Some circled his chest, some rested
upon his arms, some down his legs, and a few near his heart, pushing
and pushing all they could afford of themselves into the man, to let
him know that he was not alone, that he was loved, that he did have
worth. They felt his pain, they knew his mind, they saw what was wrong,
and they knew they could not, could not, could not fix it, make it
better, make it go away. Still they stayed and loved and hugged and
tried. Oh! how they tried till their little star hearts nearly broke
from it all. They pushed and they pushed love into the man, and they
pushed healing into the man, and they pushed all they could push. The
stars blanketed the man with all they had throughout the night, giving
all the comfort and love they contained in the small and yet very great
star hearts. One by one, they started to wink out, having given so much
of themselves that they just simply merged and faded. The ones that
were a bit larger stayed the course, they held their place, they
continued to love and to comfort, even as they saw their companions
blink out. All through the night they pushed their starry lives into
the man.
When the sun came up the next morning,
all of the little stars were gone, as happens when the sun comes up. So
was the man. The tree looked as it always had, but at the base of the
tree there grew an odd flower. Tall and straight and solid and green of
stem and leaf, but broad with a face of yellow with pointed petals,
like a star that fell to earth. It's roots reached deep, deep, deeper
than deep into the earth, and some say they grow all the way back
towards the Village to a small house where a child died one very cold
winter's night.
No one ever saw the man again.
However, there are stories told of a new constellation in the night
time sky. The stories tell of a constellation in the shape of a man,
broad of shoulders, raising one arm, with little star lights for his
belt and tobacco pouch. If you look up in the winter's night sky, they
say you can see it, and you know.. I believe they are right.
And that, children is the story for
tonight.
"hmmm, hmmm, hmmm.", Said the
Storyteller. "I don't know if it's the story you came looking for, but
it's the story that was told. It will have to do, because it's the one
you found."
"It's way too sad," I complained," it
may not do."
"Well, then," said the Storyteller, "I
suppose you won't be quite so long coming back next time, will you?"
And with that, he pushed me out his
door, telling me that he had other stories to write. The door still
ignored me, as I ignored it, but I could almost swear I heard it ask
"You will be back, won't you?" and so I knew that it too missed me. And
so, I almost answered back "Of course I will, door", and I think I
heard a satisfied little groan as it settled into it's hinges.

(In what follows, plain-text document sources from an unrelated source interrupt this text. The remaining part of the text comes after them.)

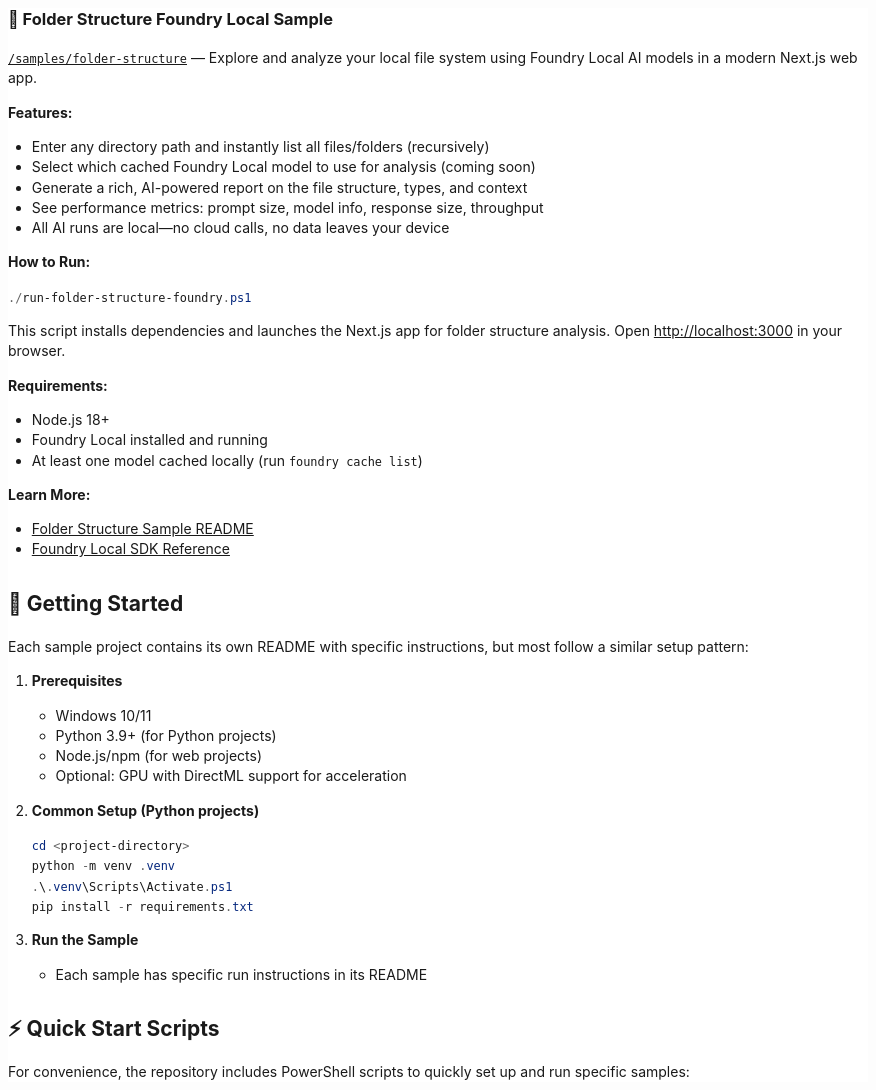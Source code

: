 
### 📁 Folder Structure Foundry Local Sample
[`/samples/folder-structure`](/samples/folder-structure) — Explore and analyze your local file system using Foundry Local AI models in a modern Next.js web app.

**Features:**
- Enter any directory path and instantly list all files/folders (recursively)
- Select which cached Foundry Local model to use for analysis (coming soon)
- Generate a rich, AI-powered report on the file structure, types, and context
- See performance metrics: prompt size, model info, response size, throughput
- All AI runs are local—no cloud calls, no data leaves your device

**How to Run:**
```powershell
./run-folder-structure-foundry.ps1
```
This script installs dependencies and launches the Next.js app for folder structure analysis. Open [http://localhost:3000](http://localhost:3000) in your browser.

**Requirements:**
- Node.js 18+
- Foundry Local installed and running
- At least one model cached locally (run `foundry cache list`)

**Learn More:**
- [Folder Structure Sample README](/samples/folder-structure/README.md)
- [Foundry Local SDK Reference](https://learn.microsoft.com/en-us/azure/ai-foundry/foundry-local/sdk-reference)

## 🚀 Getting Started

Each sample project contains its own README with specific instructions, but most follow a similar setup pattern:

1. **Prerequisites**
   - Windows 10/11
   - Python 3.9+ (for Python projects)
   - Node.js/npm (for web projects)
   - Optional: GPU with DirectML support for acceleration

2. **Common Setup (Python projects)**
   ```powershell
   cd <project-directory>
   python -m venv .venv
   .\.venv\Scripts\Activate.ps1
   pip install -r requirements.txt
   ```

3. **Run the Sample**
   - Each sample has specific run instructions in its README

## ⚡ Quick Start Scripts

For convenience, the repository includes PowerShell scripts to quickly set up and run specific samples:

I didn't want to leave, but I knew
that I had to, so down I went to the streets, and back past the
dragon's gate with the statue of the little girl, back through the
darkling woods where the trees closed up behind me. Back I went to the
Finely paved road, and back I went to my apartment, where I sit now and
tell you the tale the Storyteller told me, knowing that I would soon be
back, sitting on his desk, listening to his stories of the Village of
ShopKeepers.
And that, children is my story for
tonight. Specially you, Esme. Merry Christmas!